A leader who strengthened Bangladesh’s struggle for democracy

Dhaka – Khaleda Zia’s death ends a decisive chapter in Bangladesh’s history, one marked by the tumultuous evolution of the young democracy. To understand the gravity of her death on Tuesday, one must look beyond the polarizing politics of recent years and recognize the extraordinary trajectory of a woman who never seemed destined to become a leader but who went on to make lasting contributions to the nation’s democratic struggle.

Described in her early years as a “shy housewife” living in the shadow of her husband, President Zia Rehman, Khaleda began a transformation in the blood and chaos of 1981. Her husband’s assassination left the Bangladesh Nationalist Party (BNP) fragmented and leaderless. Senior leaders doubted her political abilities. Yet when the party faltered, she walked into the void.

It was on the streets of Dhaka that her shyness disappeared and her “uncompromising” persona emerged. She earned her nickname not through shrewd negotiation but through her steadfast refusal to legitimize the dictator in the face of the might of His Majesty Ershad’s military regime. She was detained multiple times, but her stubbornness became her greatest political asset. While her street agitation has become a thing of the past, her legacy is cemented by two symbols that fundamentally changed the fabric of the Bangladeshi state: the restoration of the parliamentary system and the institutionalization of a caretaker government.

After the collapse of the military junta in 1990, Khaleda led the BNP to a stunning victory in 1991 by forging a rare strategic alliance with arch-rival Sheikh Hasina. As Bangladesh’s first female prime minister, she presided over a groundbreaking transition from a presidential system, long vulnerable to authoritarian abuse, to a parliamentary system of government. This is a move aimed at consolidating democracy in the legislative body, which remains the bedrock of Bangladesh.

In 1996, Khaleda’s government emerged from a volatile political deadlock to ensure a fair transfer of power. The Congress she formed proved short-lived, and the Thirteenth Amendment was adopted amid violent protests. This amendment formally incorporates the non-party caretaker government system into law. She immediately dissolved parliament and resigned, surrendering to the very neutral authority she had just delegated, a now rare show of democratic compliance. Although she lost the subsequent election to the Awami League, she retained a unique electoral advantage: she remains the only leader in the country’s history to win every parliamentary seat she contested.

Beyond that, her mark has reshaped the daily lives of millions of people.

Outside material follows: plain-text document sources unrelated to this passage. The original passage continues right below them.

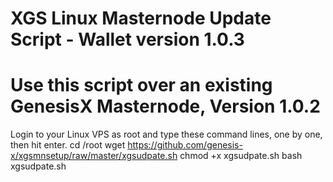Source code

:# XGS Linux Masternode Update Script - Wallet version 1.0.3
# Use this script over an existing GenesisX Masternode, Version 1.0.2

Login to your Linux VPS as root and type these command lines, one by one, then hit enter.
cd /root
wget https://github.com/genesis-x/xgsmnsetup/raw/master/xgsudpate.sh
chmod +x xgsudpate.sh
bash xgsudpate.sh
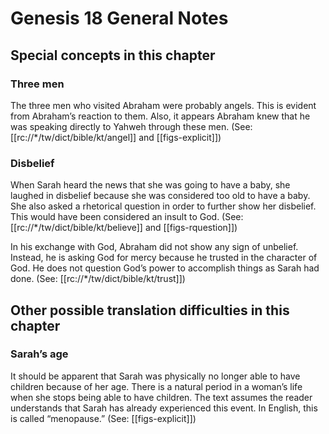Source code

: # Genesis 18 General Notes
## Special concepts in this chapter

### Three men
The three men who visited Abraham were probably angels. This is evident from Abraham’s reaction to them. Also, it appears Abraham knew that he was speaking directly to Yahweh through these men. (See: [[rc://*/tw/dict/bible/kt/angel]] and [[figs-explicit]])

### Disbelief
When Sarah heard the news that she was going to have a baby, she laughed in disbelief because she was considered too old to have a baby. She also asked a rhetorical question in order to further show her disbelief. This would have been considered an insult to God. (See: [[rc://*/tw/dict/bible/kt/believe]] and [[figs-rquestion]])

In his exchange with God, Abraham did not show any sign of unbelief. Instead, he is asking God for mercy because he trusted in the character of God. He does not question God’s power to accomplish things as Sarah had done. (See: [[rc://*/tw/dict/bible/kt/trust]])

## Other possible translation difficulties in this chapter

### Sarah’s age

It should be apparent that Sarah was physically no longer able to have children because of her age. There is a natural period in a woman’s life when she stops being able to have children. The text assumes the reader understands that Sarah has already experienced this event. In English, this is called “menopause.” (See: [[figs-explicit]])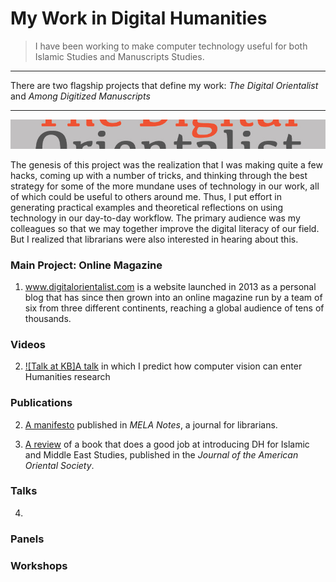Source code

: 
# My Work in Digital Humanities

> I have been working to make computer technology useful for both Islamic Studies and Manuscripts Studies.

---

There are two flagship projects that define my work: _The Digital Orientalist_ and _Among Digitized Manuscripts_

---
![alt text](https://github.com/lwcvl/cv/blob/master/DH/DOStrip.jpg "Logo Title Text 1")

The genesis of this project was the realization that I was making quite a few hacks, coming up with a number of tricks, and thinking through the best strategy for some of the more mundane uses of technology in our work, all of which could be useful to others around me. Thus, I put effort in generating practical examples and theoretical reflections on using technology in our day-to-day workflow. The primary audience was my colleagues so that we may together improve the digital literacy of our field. But I realized that librarians were also interested in hearing about this. 

### Main Project: Online Magazine
1. www.digitalorientalist.com is a website launched in 2013 as a personal blog that has since then grown into an online magazine run by a team of six from three different continents, reaching a global audience of tens of thousands.

### Videos
2. [![Talk at KB]A talk](https://www.youtube.com/watch?v=iOEJ2Z_iurM) in which I predict how computer vision can enter Humanities research


### Publications
2. [A manifesto](https://github.com/lwcvl/cv/blob/master/DH/LWCvL%20Digital%20Orientalist%20MELANotes%2088.pdf) published in _MELA Notes_, a journal for librarians.

3. [A review](https://github.com/lwcvl/cv/blob/master/DH/LWCvL%20Review%20Muhanna%20JAOS137.3.pdf) of a book that does a good job at introducing DH for Islamic and Middle East Studies, published in the _Journal of the American Oriental Society_.


### Talks
4. 

### Panels

### Workshops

Under the guidance of Finance Minister M Saifur Rahman, she introduced Value Added Tax (VAT) in 1991, a difficult reform that broadened the country’s revenue base. But it was in the classroom that she changed the fabric of society. Recognizing that development was impossible without women, her government launched a national subsidy program in 1994 to provide free secondary education to girls. This single policy is one of the most important national initiatives to empower rural women in our country.

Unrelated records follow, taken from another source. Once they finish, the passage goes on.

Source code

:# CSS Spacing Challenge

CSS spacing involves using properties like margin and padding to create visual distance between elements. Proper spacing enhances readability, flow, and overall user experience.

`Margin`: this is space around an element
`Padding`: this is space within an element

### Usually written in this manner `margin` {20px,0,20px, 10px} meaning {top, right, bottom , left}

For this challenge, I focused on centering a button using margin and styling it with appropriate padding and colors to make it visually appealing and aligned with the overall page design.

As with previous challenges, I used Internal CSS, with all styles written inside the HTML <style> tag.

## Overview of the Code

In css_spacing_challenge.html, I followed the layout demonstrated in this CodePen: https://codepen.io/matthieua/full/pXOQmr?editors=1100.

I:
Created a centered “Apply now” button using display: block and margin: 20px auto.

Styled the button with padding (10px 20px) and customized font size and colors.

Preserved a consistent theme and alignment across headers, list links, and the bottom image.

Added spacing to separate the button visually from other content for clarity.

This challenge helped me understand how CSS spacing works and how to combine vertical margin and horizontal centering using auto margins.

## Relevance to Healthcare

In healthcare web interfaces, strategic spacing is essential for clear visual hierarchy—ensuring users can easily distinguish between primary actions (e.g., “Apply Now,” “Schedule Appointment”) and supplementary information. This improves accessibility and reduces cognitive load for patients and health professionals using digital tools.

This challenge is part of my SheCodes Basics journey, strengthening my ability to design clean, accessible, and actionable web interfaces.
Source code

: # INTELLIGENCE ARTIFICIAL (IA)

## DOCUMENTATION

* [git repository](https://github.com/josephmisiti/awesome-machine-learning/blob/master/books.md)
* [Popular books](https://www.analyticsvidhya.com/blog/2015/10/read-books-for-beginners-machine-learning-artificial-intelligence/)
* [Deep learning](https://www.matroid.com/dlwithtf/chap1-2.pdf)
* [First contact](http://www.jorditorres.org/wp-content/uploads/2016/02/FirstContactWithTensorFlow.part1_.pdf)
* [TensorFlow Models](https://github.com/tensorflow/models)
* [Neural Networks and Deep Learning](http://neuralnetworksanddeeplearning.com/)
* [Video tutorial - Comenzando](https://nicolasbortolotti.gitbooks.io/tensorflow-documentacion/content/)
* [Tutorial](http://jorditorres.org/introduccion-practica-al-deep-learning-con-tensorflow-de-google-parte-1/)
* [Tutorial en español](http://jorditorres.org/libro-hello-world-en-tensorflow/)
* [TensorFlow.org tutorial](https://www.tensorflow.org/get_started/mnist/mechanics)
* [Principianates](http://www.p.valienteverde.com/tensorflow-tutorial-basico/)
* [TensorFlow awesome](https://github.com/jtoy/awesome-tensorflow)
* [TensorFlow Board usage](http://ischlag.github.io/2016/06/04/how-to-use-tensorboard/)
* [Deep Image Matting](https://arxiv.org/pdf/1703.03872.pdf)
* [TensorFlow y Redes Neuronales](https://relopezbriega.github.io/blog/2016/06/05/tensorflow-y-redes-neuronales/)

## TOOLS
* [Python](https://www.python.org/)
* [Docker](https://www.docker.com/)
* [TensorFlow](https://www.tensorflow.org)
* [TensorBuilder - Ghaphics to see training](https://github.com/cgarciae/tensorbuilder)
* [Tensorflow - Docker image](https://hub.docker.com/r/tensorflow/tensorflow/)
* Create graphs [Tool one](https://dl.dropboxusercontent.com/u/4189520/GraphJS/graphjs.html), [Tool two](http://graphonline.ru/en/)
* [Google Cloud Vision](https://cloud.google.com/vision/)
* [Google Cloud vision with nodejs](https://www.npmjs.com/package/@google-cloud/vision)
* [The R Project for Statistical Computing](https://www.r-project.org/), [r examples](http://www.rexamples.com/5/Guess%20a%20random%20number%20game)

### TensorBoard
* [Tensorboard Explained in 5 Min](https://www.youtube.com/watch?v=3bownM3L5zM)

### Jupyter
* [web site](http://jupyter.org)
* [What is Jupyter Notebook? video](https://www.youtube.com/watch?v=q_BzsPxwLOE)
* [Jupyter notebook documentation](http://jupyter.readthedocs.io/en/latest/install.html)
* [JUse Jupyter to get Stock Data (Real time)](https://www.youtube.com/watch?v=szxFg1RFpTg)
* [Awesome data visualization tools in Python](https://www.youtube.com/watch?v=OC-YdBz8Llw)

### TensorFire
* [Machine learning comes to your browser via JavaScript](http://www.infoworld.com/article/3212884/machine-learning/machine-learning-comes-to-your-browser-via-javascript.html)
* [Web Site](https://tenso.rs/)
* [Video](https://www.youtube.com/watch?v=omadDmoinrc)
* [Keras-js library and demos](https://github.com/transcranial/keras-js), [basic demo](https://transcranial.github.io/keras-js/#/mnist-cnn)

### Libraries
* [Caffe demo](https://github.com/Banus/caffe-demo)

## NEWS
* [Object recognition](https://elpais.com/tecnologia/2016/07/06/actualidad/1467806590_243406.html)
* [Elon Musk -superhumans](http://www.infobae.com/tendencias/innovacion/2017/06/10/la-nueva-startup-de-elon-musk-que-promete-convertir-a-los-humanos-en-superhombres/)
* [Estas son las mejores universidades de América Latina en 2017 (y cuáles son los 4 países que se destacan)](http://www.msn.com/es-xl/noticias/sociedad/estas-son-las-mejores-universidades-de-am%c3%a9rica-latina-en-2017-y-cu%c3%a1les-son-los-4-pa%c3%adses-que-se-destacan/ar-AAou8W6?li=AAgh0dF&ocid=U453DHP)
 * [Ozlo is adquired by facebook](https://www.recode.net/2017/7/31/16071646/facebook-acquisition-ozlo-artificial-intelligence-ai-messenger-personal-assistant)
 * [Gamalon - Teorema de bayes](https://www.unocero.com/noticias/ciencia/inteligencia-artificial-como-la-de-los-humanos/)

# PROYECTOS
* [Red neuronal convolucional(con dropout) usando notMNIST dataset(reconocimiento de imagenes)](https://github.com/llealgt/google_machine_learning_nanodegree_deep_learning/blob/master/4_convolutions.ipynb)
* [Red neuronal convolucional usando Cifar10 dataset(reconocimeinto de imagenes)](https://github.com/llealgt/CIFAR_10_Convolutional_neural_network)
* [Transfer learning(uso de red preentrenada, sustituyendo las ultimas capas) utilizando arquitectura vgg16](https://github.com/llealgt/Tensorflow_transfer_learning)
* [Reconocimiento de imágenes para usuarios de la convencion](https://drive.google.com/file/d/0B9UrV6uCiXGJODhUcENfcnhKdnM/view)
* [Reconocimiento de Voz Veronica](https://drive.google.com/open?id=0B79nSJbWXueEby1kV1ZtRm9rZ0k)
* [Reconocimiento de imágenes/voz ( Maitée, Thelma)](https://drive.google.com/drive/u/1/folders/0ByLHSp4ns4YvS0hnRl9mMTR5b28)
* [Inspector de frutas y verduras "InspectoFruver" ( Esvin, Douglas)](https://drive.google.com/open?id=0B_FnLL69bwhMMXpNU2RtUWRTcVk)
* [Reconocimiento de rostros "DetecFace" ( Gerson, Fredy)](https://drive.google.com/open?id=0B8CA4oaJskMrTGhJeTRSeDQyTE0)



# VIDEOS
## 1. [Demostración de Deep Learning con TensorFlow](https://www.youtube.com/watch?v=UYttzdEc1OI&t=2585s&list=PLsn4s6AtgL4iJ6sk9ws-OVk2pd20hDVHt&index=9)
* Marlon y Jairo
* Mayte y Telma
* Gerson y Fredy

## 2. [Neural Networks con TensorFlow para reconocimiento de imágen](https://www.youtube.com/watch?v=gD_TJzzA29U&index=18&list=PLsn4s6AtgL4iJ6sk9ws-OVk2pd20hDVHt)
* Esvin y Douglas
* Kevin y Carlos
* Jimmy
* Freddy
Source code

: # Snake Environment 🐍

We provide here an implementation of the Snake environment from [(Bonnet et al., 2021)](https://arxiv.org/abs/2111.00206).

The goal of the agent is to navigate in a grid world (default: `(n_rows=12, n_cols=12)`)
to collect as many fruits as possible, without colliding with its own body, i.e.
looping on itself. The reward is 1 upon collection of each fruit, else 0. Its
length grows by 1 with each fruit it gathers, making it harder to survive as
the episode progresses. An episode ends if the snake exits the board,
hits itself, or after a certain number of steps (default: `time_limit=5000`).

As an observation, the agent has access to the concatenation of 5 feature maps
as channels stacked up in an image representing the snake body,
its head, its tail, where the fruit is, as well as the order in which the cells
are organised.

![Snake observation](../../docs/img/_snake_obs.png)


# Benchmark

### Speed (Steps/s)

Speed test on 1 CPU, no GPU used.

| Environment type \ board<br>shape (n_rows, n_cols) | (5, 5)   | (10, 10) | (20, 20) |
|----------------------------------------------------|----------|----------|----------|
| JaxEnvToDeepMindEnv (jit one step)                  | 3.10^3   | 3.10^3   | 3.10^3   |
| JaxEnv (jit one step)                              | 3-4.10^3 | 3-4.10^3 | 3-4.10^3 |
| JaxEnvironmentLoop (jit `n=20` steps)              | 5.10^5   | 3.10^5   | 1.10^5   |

However, she was also impressed by her intense clashes with Sheikh Hasina. The 2007 violence and subsequent army-backed intervention that jailed both leaders marked the beginning of a dark period in the country’s politics.

The tragedy of Khalida’s last ten years is profound. In January 2015, while confined to her office in Gulshan, her door blocked by a police truck filled with sand, she received news that her youngest son, Arafat Rahman, had died. Isolated from the outside world, she was forced to grieve alone. The nadir came in 2018, when she was sentenced on corruption charges involving the Zia Orphanage Trust – charges her supporters had long argued were politically motivated. She became the only inmate in the abandoned old Dhaka Central Prison. For two years, Khalida was forced to live in a dilapidated colonial-era building, a period of intense isolation that took a toll on her health but not her determination.

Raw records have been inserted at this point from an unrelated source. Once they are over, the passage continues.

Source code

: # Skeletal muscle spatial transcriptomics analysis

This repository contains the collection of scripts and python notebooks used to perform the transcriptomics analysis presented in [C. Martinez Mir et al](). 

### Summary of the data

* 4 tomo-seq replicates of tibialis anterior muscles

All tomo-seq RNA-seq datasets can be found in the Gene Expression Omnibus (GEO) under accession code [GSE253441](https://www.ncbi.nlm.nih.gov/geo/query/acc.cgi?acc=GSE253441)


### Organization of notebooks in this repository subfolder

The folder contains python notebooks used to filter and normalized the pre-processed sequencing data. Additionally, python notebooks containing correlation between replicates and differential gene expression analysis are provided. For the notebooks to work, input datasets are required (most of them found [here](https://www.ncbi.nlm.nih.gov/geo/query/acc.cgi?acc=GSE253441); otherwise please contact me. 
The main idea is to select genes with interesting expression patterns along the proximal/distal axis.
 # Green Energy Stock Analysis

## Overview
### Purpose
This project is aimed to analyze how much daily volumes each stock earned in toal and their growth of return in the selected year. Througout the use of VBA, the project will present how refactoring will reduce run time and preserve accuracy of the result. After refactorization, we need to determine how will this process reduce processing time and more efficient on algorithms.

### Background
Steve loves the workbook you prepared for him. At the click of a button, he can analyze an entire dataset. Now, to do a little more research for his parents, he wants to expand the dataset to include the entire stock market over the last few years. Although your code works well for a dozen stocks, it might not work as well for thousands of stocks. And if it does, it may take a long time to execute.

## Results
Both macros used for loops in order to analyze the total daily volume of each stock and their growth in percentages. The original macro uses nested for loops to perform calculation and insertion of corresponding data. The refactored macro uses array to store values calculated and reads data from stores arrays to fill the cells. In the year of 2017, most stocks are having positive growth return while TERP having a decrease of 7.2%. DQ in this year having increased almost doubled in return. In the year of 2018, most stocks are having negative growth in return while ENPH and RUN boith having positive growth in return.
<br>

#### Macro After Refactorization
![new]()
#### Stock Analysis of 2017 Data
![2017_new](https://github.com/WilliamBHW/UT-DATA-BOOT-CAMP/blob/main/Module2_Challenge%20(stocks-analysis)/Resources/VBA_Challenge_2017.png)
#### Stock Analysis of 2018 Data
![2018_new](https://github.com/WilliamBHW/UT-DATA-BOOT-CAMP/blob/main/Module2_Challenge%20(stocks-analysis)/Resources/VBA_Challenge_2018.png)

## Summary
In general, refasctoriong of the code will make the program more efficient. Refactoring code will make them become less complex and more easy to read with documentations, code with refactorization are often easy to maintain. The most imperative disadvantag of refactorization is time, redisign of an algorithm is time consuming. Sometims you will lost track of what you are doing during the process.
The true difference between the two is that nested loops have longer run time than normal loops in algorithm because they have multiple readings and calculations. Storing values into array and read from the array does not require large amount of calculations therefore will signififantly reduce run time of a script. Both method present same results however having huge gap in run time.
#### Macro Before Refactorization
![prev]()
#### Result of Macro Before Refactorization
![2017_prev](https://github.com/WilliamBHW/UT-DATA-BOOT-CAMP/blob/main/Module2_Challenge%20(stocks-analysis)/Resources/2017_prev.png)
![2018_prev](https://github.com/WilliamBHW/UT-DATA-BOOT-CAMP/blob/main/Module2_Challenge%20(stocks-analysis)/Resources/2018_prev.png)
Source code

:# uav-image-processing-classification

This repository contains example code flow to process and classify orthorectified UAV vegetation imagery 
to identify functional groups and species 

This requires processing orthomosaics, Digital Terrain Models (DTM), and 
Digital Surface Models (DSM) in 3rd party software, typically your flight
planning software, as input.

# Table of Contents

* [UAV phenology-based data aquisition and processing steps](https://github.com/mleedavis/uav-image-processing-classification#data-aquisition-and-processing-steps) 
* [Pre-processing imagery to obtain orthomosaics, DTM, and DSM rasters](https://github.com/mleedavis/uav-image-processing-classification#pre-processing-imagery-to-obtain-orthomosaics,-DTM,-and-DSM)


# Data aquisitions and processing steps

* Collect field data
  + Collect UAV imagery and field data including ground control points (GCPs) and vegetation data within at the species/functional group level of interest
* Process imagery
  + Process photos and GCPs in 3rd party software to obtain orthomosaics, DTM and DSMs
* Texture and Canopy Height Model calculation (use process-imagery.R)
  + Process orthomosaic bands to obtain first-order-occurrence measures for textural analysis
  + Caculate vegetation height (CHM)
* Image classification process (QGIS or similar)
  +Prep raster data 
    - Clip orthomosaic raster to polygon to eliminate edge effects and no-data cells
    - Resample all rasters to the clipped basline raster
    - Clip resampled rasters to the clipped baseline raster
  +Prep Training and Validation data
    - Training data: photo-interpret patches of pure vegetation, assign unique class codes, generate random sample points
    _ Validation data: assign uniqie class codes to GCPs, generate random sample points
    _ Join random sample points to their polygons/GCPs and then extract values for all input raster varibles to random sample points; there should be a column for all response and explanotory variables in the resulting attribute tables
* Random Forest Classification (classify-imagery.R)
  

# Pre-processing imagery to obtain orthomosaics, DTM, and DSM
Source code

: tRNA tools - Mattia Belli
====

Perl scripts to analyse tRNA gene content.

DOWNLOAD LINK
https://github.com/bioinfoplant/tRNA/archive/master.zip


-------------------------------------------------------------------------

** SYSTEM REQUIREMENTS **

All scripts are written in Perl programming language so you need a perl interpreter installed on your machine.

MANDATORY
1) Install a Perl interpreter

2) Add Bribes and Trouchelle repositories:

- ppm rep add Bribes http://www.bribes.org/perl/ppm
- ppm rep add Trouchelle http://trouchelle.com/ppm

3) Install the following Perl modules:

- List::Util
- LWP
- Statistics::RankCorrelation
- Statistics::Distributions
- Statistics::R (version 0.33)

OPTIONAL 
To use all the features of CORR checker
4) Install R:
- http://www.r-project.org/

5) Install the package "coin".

Khaleda was acquitted of all charges and convictions after Muhammad Yunus took over as interim leader. This complete innocence was not only a legal victory; This publicly proves her long-standing claim that her imprisonment is a political construct of Hasina’s regime.

History will likely remember her final act—years of silence and imprisonment—as one of her most politically significant. During Hasina’s long and increasingly brutal rule, Khaleda became a symbol of silent resistance. The wheels last turned in 2024, when a student-led uprising ousted Hasina from power. Khalida’s rivals fled the country and were later sentenced to death in absentia. However, Khalida’s most unmistakable reaction after this dramatic reversal was her calmness. After six years of silence, she made her first public speech from her hospital bed, urging the country to reject “revenge politics”. This is the final lesson in leadership: Choose to heal a broken nation rather than settle scores.

With her death, the baton officially passed to her son, Tarique Rahman, who had just returned from exile in London just days before her death. The reunion is short-lived, but in her absence, his responsibility for the party is destined to be long and heavy.

The Bangladesh Khaleda Zia left behind was very different from the Bangladesh she inherited in 1981. She was not a trained politician but a survivor who went beyond the domestic sphere to overthrow dictators and help build the backbone of parliamentary democracy. In a country often ruled by guns, she proves that the most powerful weapon may be the determination of a strong woman.